Our school had a library, and I felt drawn to it from a very young age. The dependable silence, the atmosphere of peace, and walls upon walls of books. Much of them were far outside of my ability, but upon a recommendation from the kind and soft spoken librarian, I found a book called Deltora Quest: The Forests of Silence.
A fifteen book series, Deltora Quest was a wondrously immersive fantasy tale, about a young boy named Lief who sets out on adventure to restore the Belt of Deltora and end the tyrannical rule of the Shadow Lord. The covers of these books each contained a beautiful and horrifying illustration of a large, fantastical monster, which usually made its appearance at the end of each story. The books, written by an Australian author named Emily Rodda, were an international success, selling over eighteen million copies worldwide.
I took the first book home, but I didn’t read it right away. One thing or another was happening at home that kept me from finding the peace and quiet I needed to read. Eventually, on a quiet and cold winter night, with all of the stillness and serenity it can bring, I opened the first page and began reading.
Within just a few pages, I was obsessed with the story. It possessed me in a way that nothing had before, and in the first sitting I read almost half of the book, until my mother compelled me to go to sleep. It felt as though time and space had shifted while I was reading, and I found myself submerged deeper into a new and magnificent world with every turn of the page.
The next day at school, all I could do was think about that book. I would do my school work, do my homework, and at night, I would huddle under my blankets as if they were some small derelict shelter. With nothing but a flashlight and the words those pages held, I was absorbed into the world of those characters and their quest to restore the goodness within their homeland. Time, and the worry it usually instilled within me, would dissipate rapidly, and I would read until my eyelids began closing without my instruction.

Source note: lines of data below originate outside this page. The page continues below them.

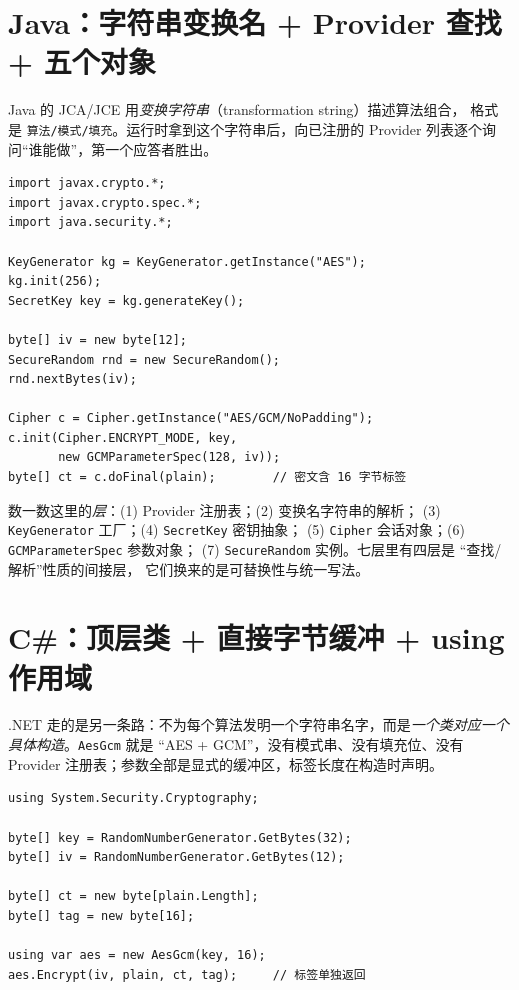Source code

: \documentclass[12pt,a4paper,fontset=fandol]{ctexbook}
\newcommand{\Tp}[1]{\texttt{#1}}
\newcommand{\CSharp}{C\#}
\begin{document}
\section{Java：字符串变换名 + Provider 查找 + 五个对象}

Java 的 JCA/JCE 用\emph{变换字符串}（transformation string）描述算法组合，
格式是 \texttt{算法/模式/填充}。运行时拿到这个字符串后，向已注册的
Provider 列表逐个询问``谁能做''，第一个应答者胜出。

\begin{lstlisting}[style=javastyle,caption={Java 21：AES-256-GCM 加密一段字节}]
import javax.crypto.*;
import javax.crypto.spec.*;
import java.security.*;

KeyGenerator kg = KeyGenerator.getInstance("AES");
kg.init(256);
SecretKey key = kg.generateKey();

byte[] iv = new byte[12];
SecureRandom rnd = new SecureRandom();
rnd.nextBytes(iv);

Cipher c = Cipher.getInstance("AES/GCM/NoPadding");
c.init(Cipher.ENCRYPT_MODE, key,
       new GCMParameterSpec(128, iv));
byte[] ct = c.doFinal(plain);        // 密文含 16 字节标签
\end{lstlisting}

数一数这里的\emph{层}：(1) Provider 注册表；(2) 变换名字符串的解析；
(3) \Tp{KeyGenerator} 工厂；(4) \Tp{SecretKey} 密钥抽象；
(5) \Tp{Cipher} 会话对象；(6) \Tp{GCMParameterSpec} 参数对象；
(7) \Tp{SecureRandom} 实例。七层里有四层是 ``查找/解析''性质的间接层，
它们换来的是可替换性与统一写法。

\section{\CSharp{}：顶层类 + 直接字节缓冲 + using 作用域}

.NET 走的是另一条路：不为每个算法发明一个字符串名字，而是\emph{一个类对应一个
具体构造}。\Tp{AesGcm} 就是 ``AES + GCM''，没有模式串、没有填充位、没有 Provider
注册表；参数全部是显式的缓冲区，标签长度在构造时声明。

\begin{lstlisting}[style=csharpstyle,caption={.NET 8：同一任务的 C\# 写法}]
using System.Security.Cryptography;

byte[] key = RandomNumberGenerator.GetBytes(32);
byte[] iv = RandomNumberGenerator.GetBytes(12);

byte[] ct = new byte[plain.Length];
byte[] tag = new byte[16];

using var aes = new AesGcm(key, 16);
aes.Encrypt(iv, plain, ct, tag);     // 标签单独返回
\end{lstlisting}
\end{document}
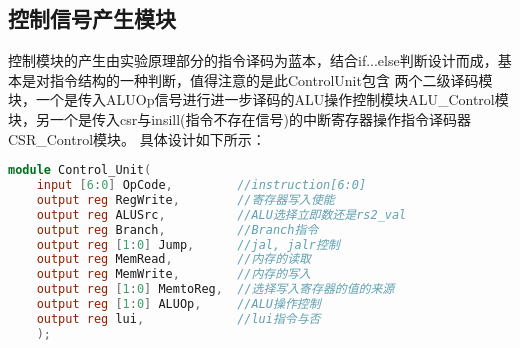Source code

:\subsection{控制信号产生模块}
控制模块的产生由实验原理部分的指令译码为蓝本，结合if...else判断设计而成，基本是对指令结构的一种判断，值得注意的是此ControlUnit包含
两个二级译码模块，一个是传入ALUOp信号进行进一步译码的ALU操作控制模块ALU\_Control模块，另一个是传入csr与insill(指令不存在信号)的中断寄存器操作指令译码器CSR\_Control模块。
具体设计如下所示：
\begin{lstlisting}[language = {verilog}]
module Control_Unit(
    input [6:0] OpCode,         //instruction[6:0]
    output reg RegWrite,        //寄存器写入使能
    output reg ALUSrc,          //ALU选择立即数还是rs2_val
    output reg Branch,          //Branch指令
    output reg [1:0] Jump,      //jal, jalr控制
    output reg MemRead,         //内存的读取
    output reg MemWrite,        //内存的写入
    output reg [1:0] MemtoReg,  //选择写入寄存器的值的来源
    output reg [1:0] ALUOp,     //ALU操作控制
    output reg lui,             //lui指令与否
    );
        

\end{lstlisting}
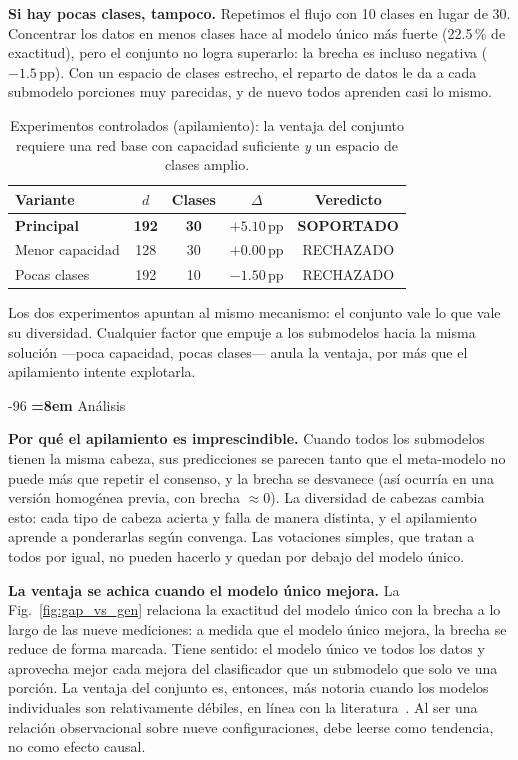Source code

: \documentclass[runningheads]{llncs}
\makeatletter
\renewcommand\section{\@startsection{section}{1}{\z@}%
   {-9\p@ \@plus -2\p@ \@minus -2\p@}{6\p@ \@plus 2\p@ \@minus 2\p@}%
   {\normalfont\large\bfseries\boldmath\rightskip=\z@ \@plus 8em\pretolerance=10000 }}
\makeatother
\begin{document}
\textbf{Si hay pocas clases, tampoco.} Repetimos el flujo con 10 clases en
lugar de 30.
Concentrar los datos en menos clases hace al modelo único más fuerte
(22.5\,\% de exactitud), pero el conjunto no logra
superarlo: la brecha es incluso negativa ($-1.5$\,pp). Con un espacio de clases estrecho, el reparto
de datos le da a cada submodelo porciones muy parecidas, y de nuevo todos
aprenden casi lo mismo.

\begin{table}[h]
\centering
\caption{Experimentos controlados (apilamiento): la ventaja del conjunto
requiere una red base con capacidad suficiente \emph{y} un espacio de clases
amplio.}
\label{tab:ablations}
\begin{tabular}{lcccc}
\toprule
\textbf{Variante} & $d$ & Clases & $\Delta$ & \textbf{Veredicto} \\
\midrule
\textbf{Principal} & \textbf{192} & \textbf{30} & $\mathbf{+5.10}$\,pp & \textbf{SOPORTADO} \\
Menor capacidad    & 128 & 30 & $+0.00$\,pp & RECHAZADO \\
Pocas clases       & 192 & 10 & $-1.50$\,pp & RECHAZADO \\
\bottomrule
\end{tabular}
\end{table}

Los dos experimentos apuntan al mismo mecanismo: el conjunto vale lo que vale
su diversidad. Cualquier factor que empuje a los submodelos hacia la misma
solución ---poca capacidad, pocas clases--- anula la ventaja, por más que el
apilamiento intente explotarla.

\section{Análisis}

\textbf{Por qué el apilamiento es imprescindible.} Cuando todos los submodelos
tienen la misma cabeza, sus predicciones se parecen tanto que el meta-modelo no
puede más que repetir el consenso, y la brecha se desvanece (así ocurría en una
versión homogénea previa, con brecha $\approx 0$). La diversidad de cabezas
cambia esto: cada tipo de cabeza acierta y falla de manera distinta, y el
apilamiento aprende a ponderarlas según convenga. Las votaciones simples, que
tratan a todos por igual, no pueden hacerlo y quedan por debajo del modelo
único.

\textbf{La ventaja se achica cuando el modelo único mejora.} La
Fig.~\ref{fig:gap_vs_gen} relaciona la exactitud del modelo único con la brecha
a lo largo de las nueve mediciones: a medida que el modelo único mejora, la
brecha se reduce de forma marcada. Tiene sentido: el modelo único ve todos los
datos y aprovecha mejor cada mejora del clasificador que un submodelo que solo
ve una porción. La ventaja del conjunto es, entonces, más notoria cuando los
modelos individuales son relativamente débiles, en línea con la
literatura~\cite{lakshminarayanan2017simple}. Al ser una relación observacional
sobre nueve configuraciones, debe leerse como tendencia, no como efecto causal.
\end{document}
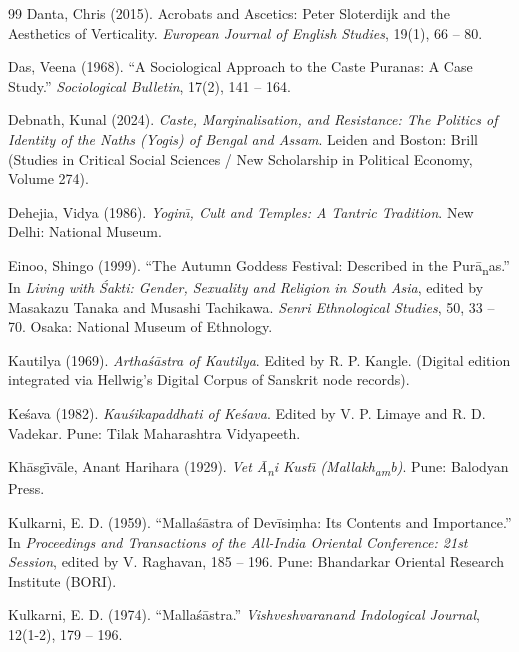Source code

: \documentclass[11pt,twoside,letterpaper]{article}
\begin{document}
\begin{thebibliography}{99}
Danta, Chris (2015). Acrobats and Ascetics: Peter Sloterdijk and the Aesthetics of Verticality. \textit{European Journal of English Studies}, 19(1), 66 -- 80.

Das, Veena (1968). ``A Sociological Approach to the Caste Puranas: A Case Study.'' \textit{Sociological Bulletin}, 17(2), 141 -- 164.

Debnath, Kunal (2024). \textit{Caste, Marginalisation, and Resistance: The Politics of Identity of the Naths (Yogis) of Bengal and Assam}. Leiden and Boston: Brill (Studies in Critical Social Sciences / New Scholarship in Political Economy, Volume 274).

Dehejia, Vidya (1986). \textit{Yogin\={\i}, Cult and Temples: A Tantric Tradition}. New Delhi: National Museum.

Einoo, Shingo (1999). ``The Autumn Goddess Festival: Described in the Pur\={a}\textsubscript{n}as.'' In \textit{Living with \'Sakti: Gender, Sexuality and Religion in South Asia}, edited by Masakazu Tanaka and Musashi Tachikawa. \textit{Senri Ethnological Studies}, 50, 33 -- 70. Osaka: National Museum of Ethnology.

Kautilya (1969). \textit{Artha\'s\={a}stra of Kautilya}. Edited by R. P. Kangle. (Digital edition integrated via Hellwig's Digital Corpus of Sanskrit node records).

Ke\'sava (1982). \textit{Kau\'sikapaddhati of Ke\'sava}. Edited by V. P. Limaye and R. D. Vadekar. Pune: Tilak Maharashtra Vidyapeeth.

Kh\={a}sg\={\={\i}}v\={a}le, Anant Harihara (1929). \textit{Vet \={A}\textsubscript{n}i Kust\={\i} (Mallakh\textsubscript{a}\textsubscript{m}b)}. Pune: Balodyan Press.

Kulkarni, E. D. (1959). ``Malla\'s\={a}stra of Dev\={i}si\d{m}ha: Its Contents and Importance.'' In \textit{Proceedings and Transactions of the All-India Oriental Conference: 21st Session}, edited by V. Raghavan, 185 -- 196. Pune: Bhandarkar Oriental Research Institute (BORI).

Kulkarni, E. D. (1974). ``Malla\'s\={a}stra.'' \textit{Vishveshvaranand Indological Journal}, 12(1-2), 179 -- 196.


\end{thebibliography}
\end{document}
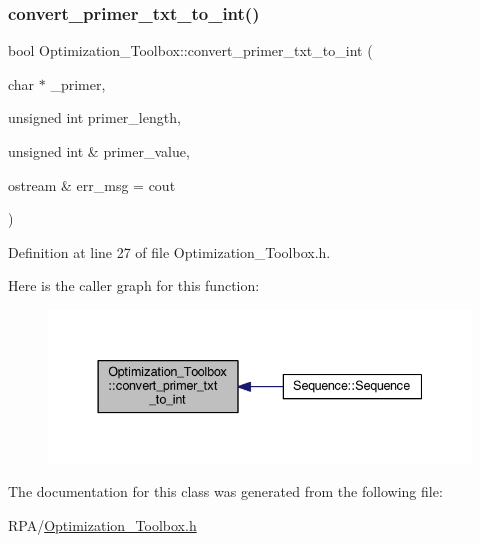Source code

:\subsubsection{\texorpdfstring{convert\+\_\+primer\+\_\+txt\+\_\+to\+\_\+int()}{convert\_primer\_txt\_to\_int()}}
{\footnotesize\ttfamily bool Optimization\+\_\+\+Toolbox\+::convert\+\_\+primer\+\_\+txt\+\_\+to\+\_\+int (\begin{DoxyParamCaption}\item[{char $\ast$}]{\+\_\+primer,  }\item[{unsigned int}]{primer\+\_\+length,  }\item[{unsigned int \&}]{primer\+\_\+value,  }\item[{ostream \&}]{err\+\_\+msg = {\ttfamily cout} }\end{DoxyParamCaption})\hspace{0.3cm}{\ttfamily [static]}}



Definition at line 27 of file Optimization\+\_\+\+Toolbox.\+h.

Here is the caller graph for this function\+:
\nopagebreak
\begin{figure}[H]
\begin{center}
\leavevmode
\includegraphics[width=337pt]{class_optimization___toolbox_a44f2c18904985dd9591efe0a63bfae9b_icgraph}
\end{center}
\end{figure}


The documentation for this class was generated from the following file\+:\begin{DoxyCompactItemize}
\item 
R\+P\+A/\mbox{\hyperlink{_optimization___toolbox_8h}{Optimization\+\_\+\+Toolbox.\+h}}\end{DoxyCompactItemize}
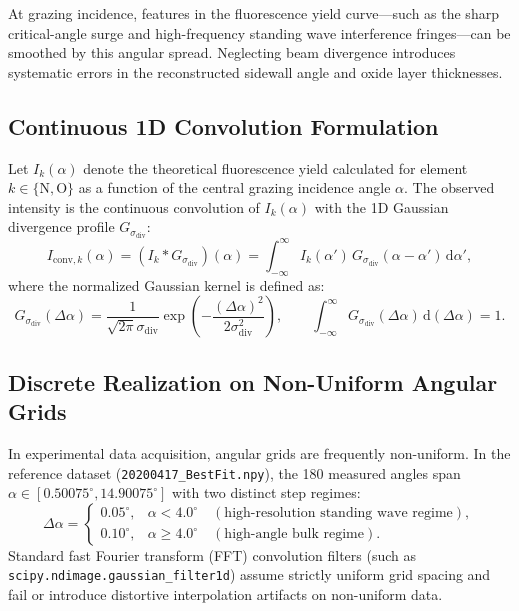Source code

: \documentclass[11pt,a4paper]{article}
\newcommand{\dd}{\mathrm{d}}
\begin{document}
At grazing incidence, features in the fluorescence yield curve—such as the sharp critical-angle surge and high-frequency standing wave interference fringes—can be smoothed by this angular spread. Neglecting beam divergence introduces systematic errors in the reconstructed sidewall angle and oxide layer thicknesses.

\subsection{Continuous 1D Convolution Formulation}
Let $I_k(\alpha)$ denote the theoretical fluorescence yield calculated for element $k \in \{\mathrm{N}, \mathrm{O}\}$ as a function of the central grazing incidence angle $\alpha$. The observed intensity is the continuous convolution of $I_k(\alpha)$ with the 1D Gaussian divergence profile $G_{\sigma_{\mathrm{div}}}$:
\begin{equation}
    I_{\mathrm{conv}, k}(\alpha) = (I_k * G_{\sigma_{\mathrm{div}}})(\alpha) = \int_{-\infty}^{\infty} I_k(\alpha') \, G_{\sigma_{\mathrm{div}}}(\alpha - \alpha') \, \dd\alpha',
\end{equation}
where the normalized Gaussian kernel is defined as:
\begin{equation}
    G_{\sigma_{\mathrm{div}}}(\Delta\alpha) = \frac{1}{\sqrt{2\pi}\sigma_{\mathrm{div}}} \exp\left( -\frac{(\Delta\alpha)^2}{2\sigma_{\mathrm{div}}^2} \right), \qquad \int_{-\infty}^{\infty} G_{\sigma_{\mathrm{div}}}(\Delta\alpha) \, \dd(\Delta\alpha) = 1.
\end{equation}

\subsection{Discrete Realization on Non-Uniform Angular Grids}
In experimental data acquisition, angular grids are frequently non-uniform. In the reference dataset (\texttt{20200417\_BestFit.npy}), the 180 measured angles span $\alpha \in [0.50075^\circ, 14.90075^\circ]$ with two distinct step regimes:
\begin{equation}
    \Delta\alpha = \begin{cases} 0.05^\circ, & \alpha < 4.0^\circ \quad (\text{high-resolution standing wave regime}), \\ 0.10^\circ, & \alpha \ge 4.0^\circ \quad (\text{high-angle bulk regime}). \end{cases}
\end{equation}
Standard fast Fourier transform (FFT) convolution filters (such as \texttt{scipy.ndimage.gaussian\_filter1d}) assume strictly uniform grid spacing and fail or introduce distortive interpolation artifacts on non-uniform data.
\end{document}
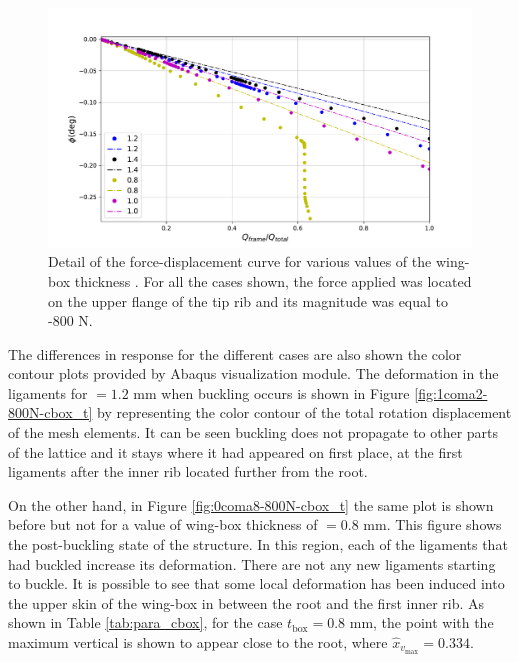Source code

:     \begin{figure}[!htpb] %
      \centering
      \includegraphics[width=0.8 \textwidth]{../figures/result-sim/cbox/force_displacement-close}
      \caption[Detail of the force-displacement curve for various values of the wing-box thickness]{Detail of the force-displacement curve for various values of the wing-box thickness \boxt. For all the cases shown, the force applied was located on the upper flange of the tip rib and its magnitude was equal to -800 N.}\label{fig:forceDisplacement-close-Cbox_t}
    \end{figure}

    The differences in response for the different cases are also shown the color contour plots provided by Abaqus visualization module. The deformation in the ligaments for \boxt$= 1.2$ mm when buckling occurs is shown in Figure \ref{fig:1coma2-800N-cbox_t} by representing the color contour of the total rotation displacement of the mesh elements. It can be seen buckling does not propagate to other parts of the lattice and it stays where it had appeared on first place, at the first ligaments after the inner rib located further from the root. 

    On the other hand, in Figure \ref{fig:0coma8-800N-cbox_t} the same plot is shown before but not for a value of wing-box thickness of \boxt$= 0.8$ mm. This figure shows the post-buckling state of the structure. In this region, each of the ligaments that had buckled increase its deformation. There are not any new ligaments starting to buckle. It is possible to see that some local deformation has been induced into the upper skin of the wing-box in between the root and the first inner rib. As shown in Table \ref{tab:para_cbox}, for the case $t_{\mathrm{box}} = 0.8$ mm, the point with the maximum vertical is shown to appear close to the root, where $\hat{x}_{v_{\mathrm{max}}} = 0.334$.

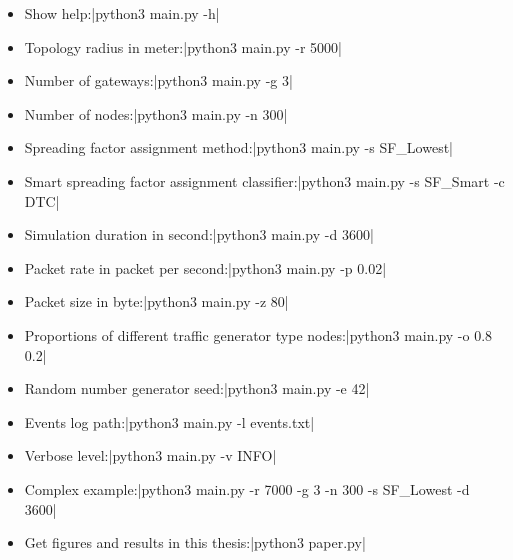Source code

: \begin{itemize}
  \item Show help:|python3 main.py -h|
  \item Topology radius in meter:|python3 main.py -r 5000|
  \item Number of gateways:|python3 main.py -g 3|
  \item Number of nodes:|python3 main.py -n 300|
  \item Spreading factor assignment method:|python3 main.py -s SF_Lowest|
  \item Smart spreading factor assignment classifier:|python3 main.py -s SF_Smart -c DTC|
  \item Simulation duration in second:|python3 main.py -d 3600|
  \item Packet rate in packet per second:|python3 main.py -p 0.02|
  \item Packet size in byte:|python3 main.py -z 80|
  \item Proportions of different traffic generator type nodes:|python3 main.py -o 0.8 0.2|
  \item Random number generator seed:|python3 main.py -e 42|
  \item Events log path:|python3 main.py -l events.txt|
  \item Verbose level:|python3 main.py -v INFO|
  \item Complex example:|python3 main.py -r 7000 -g 3 -n 300 -s SF_Lowest -d 3600|
  \item Get figures and results in this thesis:|python3 paper.py|
\end{itemize}
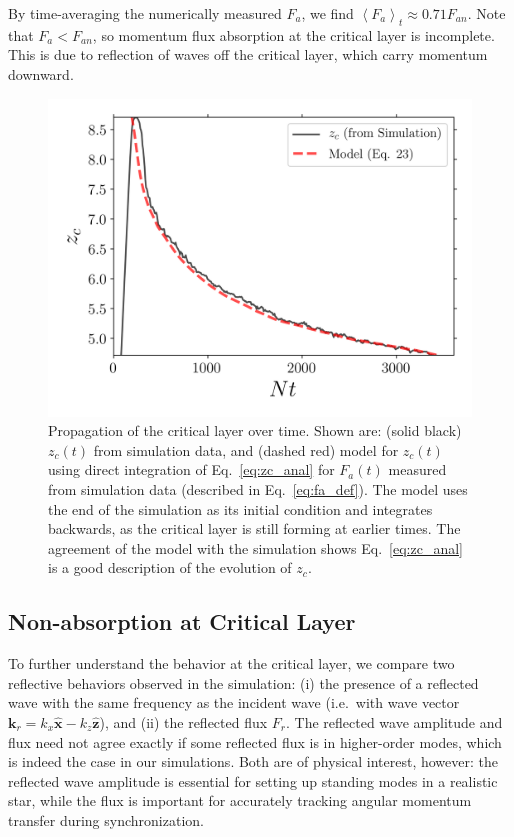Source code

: \documentclass[
        fleqn,
        usenatbib,
    ]{mnras}
\newcommand*{\ev}[1]{\left\langle#1\right\rangle}
\newcommand*{\bm}[1]{\mathbf{#1}}
\newcommand*{\uv}[1]{\hat{\mathbf{#1}}}
\begin{document}
By time-averaging the numerically measured $F_a$, we find $\ev{F_a}_t \approx
0.71F_{an}$. Note that $F_a < F_{an}$, so momentum flux absorption at the
critical layer is incomplete. This is due to reflection of waves off the
critical layer, which carry momentum downward.
\begin{figure}
    \centering
    \includegraphics[width=0.9\columnwidth]{plots/nl_front.png}
    \caption{Propagation of the critical layer over time. Shown are: (solid black)
    $z_c(t)$ from simulation data, and (dashed red) model for $z_c(t)$ using direct
    integration of Eq.~\eqref{eq:zc_anal} for $F_a(t)$ measured from simulation
    data (described in Eq.~\eqref{eq:fa_def}). The model uses the end of the
    simulation as its initial condition and integrates backwards, as the
    critical layer is still forming at earlier times. The agreement of the model
    with the simulation shows Eq.~\eqref{eq:zc_anal} is a good description of
    the evolution of $z_c$.}\label{fig:nl_front}
\end{figure}

\subsection{Non-absorption at Critical Layer}\label{ss:reflectivity}

To further understand the behavior at the critical layer, we compare two
reflective behaviors observed in the simulation: (i) the presence of a reflected
wave with the same frequency as the incident wave (i.e.\ with wave vector
$\bm{k}_r = k_{x}\uv{x} - k_{z}\uv{z}$), and (ii) the reflected flux $F_r$. The
reflected wave amplitude and flux need not agree exactly if some reflected flux
is in higher-order modes, which is indeed the case in our simulations. Both are
of physical interest, however: the reflected wave amplitude is essential for
setting up standing modes in a realistic star, while the flux is important for
accurately tracking angular momentum transfer during synchronization.
\end{document}
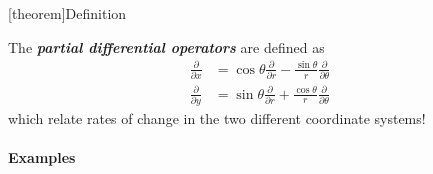 \documentclass[12pt]{report}
\theoremstyle{definition}
\begin{document}
[theorem]{Definition}
\begin{partial differential operators}
    The \textbf{\emph{partial differential operators}} are defined as\[
        \begin{align*}
            \frac{\partial}{\partial x} & = \cos{\theta}\frac{\partial}{\partial r}
            - \frac{\sin{\theta}}{r}\frac{\partial}{\partial \theta} \\
            \frac{\partial}{\partial y} & = \sin{\theta}\frac{\partial}{\partial r} 
            + \frac{\cos{\theta}}{r}\frac{\partial}{\partial \theta}
        \end{align*}
    \]which relate rates of change in the two different coordinate systems!
\end{partial differential operators}

\paragraph{Examples}
\,
\end{document}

I finished that first book in a few days, and took out the next, much to the satisfaction of the librarian. When I got the third book, I called out sick from school and finished the whole thing in one sitting. The Shifting Sands, Dread Mountain, The Maze of the Beast; each and every night was spent with those small colourful books clasped within my hands, my mind and attention a million miles away from where I really was. What had once been a time of darkness and anxiety had now become a time of beautiful enthralment, with life and colour and wonder far beyond what I had known before.
One by one, I fell through the pages of each book, moving through the series with the will of a strong river. I noticed that the problems in my life became less immediate. The insults and embarrassments from bullies began to dull, and what would once be an injury was now little more than a poke. The conflicts and arguments within my home were now a bit quieter, a bit more distanced, and I could find solace within the certainty that a different world, one with dragons and magic, passion and beauty, lay just a few feet away on my bedside table.
However, my voracious appetite for the books meant that I progressed through them quickly, and within a single year I had finished all fifteen of the books. The conclusion of such a series had brought me a tremendous sadness, a feeling of loss. I felt as if the door to that world had been closed forever.
And, I suppose in some ways it had. But what I discovered soon after was that it had opened up many other doors for me. The kind librarian, seeing me without the Deltora books on my person, recommended new series and different kinds of books to me. Some I liked, others I could never finish, and some I still hold dear to this day. That special passage into other worlds, other thoughts, other feelings and conflicts and romances, was now available to me indefinitely. I had awoken within myself a love for reading and all of things it provided.
All of it thanks to those first few pages on that cold and quiet winter night, with the stillness and serenity it can bring.